A maximum loan-to-value ratio of 75% for mortgage loans originated under the
full documentation program is permitted for a mortgage loan on a single family
owner-occupied or two-unit property. MO "A-" loans are not made available under
the stated income documentation program. A maximum loan-to-value ratio of 70% is
permitted for a mortgage loan on a non-owner occupied property, owner-occupied
condominium, or three- to four-family residential property. The MO "A-" program
is not available for rural, remote or unique properties. The maximum combined
loan-to-value ratio, including any related subordinate lien, is 90% for a
refinance loan. The debt service-to-income ratio is generally equal to or less
than 55%. The maximum loan amount is $250,000.

         Home Saver Program. New Century originates loans under a program called
"Home Saver" to enable borrowers with an existing delinquent loan to preserve
their home ownership. The existing loan may be over 90 days delinquent, but any
bankruptcy proceeding must be dismissed before the loan is funded. The
loan-to-value ratio may not exceed 65%. Home Saver loans are not made available
under the stated income documentation program. A maximum loan-to-value ratio of
60% is permitted for a mortgage loan on a non-owner occupied property,
owner-occupied condominium or a three- to four-family residential property. The
Home Saver program is not available for rural, remote or unique properties. The
maximum combined loan-to-value ratio, including any related subordinate lien, is
80% for a refinance loan. The maximum loan amount is $300,000.

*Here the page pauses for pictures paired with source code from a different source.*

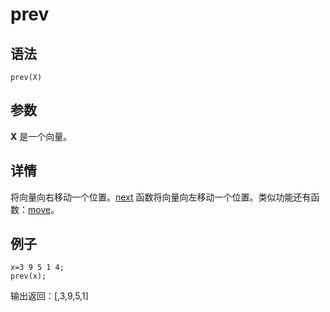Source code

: # prev

## 语法

`prev(X)`

## 参数

**X** 是一个向量。

## 详情

将向量向右移动一个位置。[next](../n/next.html)
函数将向量向左移动一个位置。类似功能还有函数：[move](../m/move.html)。

## 例子

```
x=3 9 5 1 4;
prev(x);
```

输出返回：[,3,9,5,1]

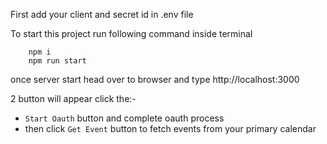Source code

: First add your client and secret id in .env file

To start this project run following command inside terminal

```
    npm i
    npm run start
```

once server start head over to browser and type http://localhost:3000

2 button will appear click the:-

- `Start Oauth` button and complete oauth process
- then click `Get Event` button to fetch events from your primary calendar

         Credit Score Program. Under the "Credit Score Program" for full
documentation loans, the credit risk grade is determined by the primary
borrower's credit score. Loans with a minimum score of 630 and one 30-day late
mortgage payment can have a maximum loan-to-value ratio of 90%. Loans with a
minimum score of 600 can have a maximum loan-to-value ratio of 85%. Loans with a
minimum score of 580 can have a maximum loan-to-value ratio of 75%. Loans with a
minimum score of 540 can have a maximum loan-to-value ratio of 70%. The maximum
loan-to-value ratio is reduced by 5% for condominiums, full documentation
program non-owner occupied properties or stated income documentation loans.
Loans for non-owner occupied stated income, 3-4 unit properties, manufactured
housing, unique properties or properties located in rural or remote areas are
not allowed. No borrower, regardless of credit score, could have had a
foreclosure or bankruptcy within the last 2 years. All other derogatory credit
is factored into the credit score and is not evaluated individually. The maximum
debt service-to-income ratio for loans with loan-to-value ratios greater than or
equal to 85% is 50%. The maximum debt-to-service ratio for loans with
loan-to-value ratios less than 85% but greater than 70% is 55%. The maximum
debt-to-service ratio for loans with loan-to-value ratios less than or equal to
70% is 59%. The maximum loan amount for this program is $500,000.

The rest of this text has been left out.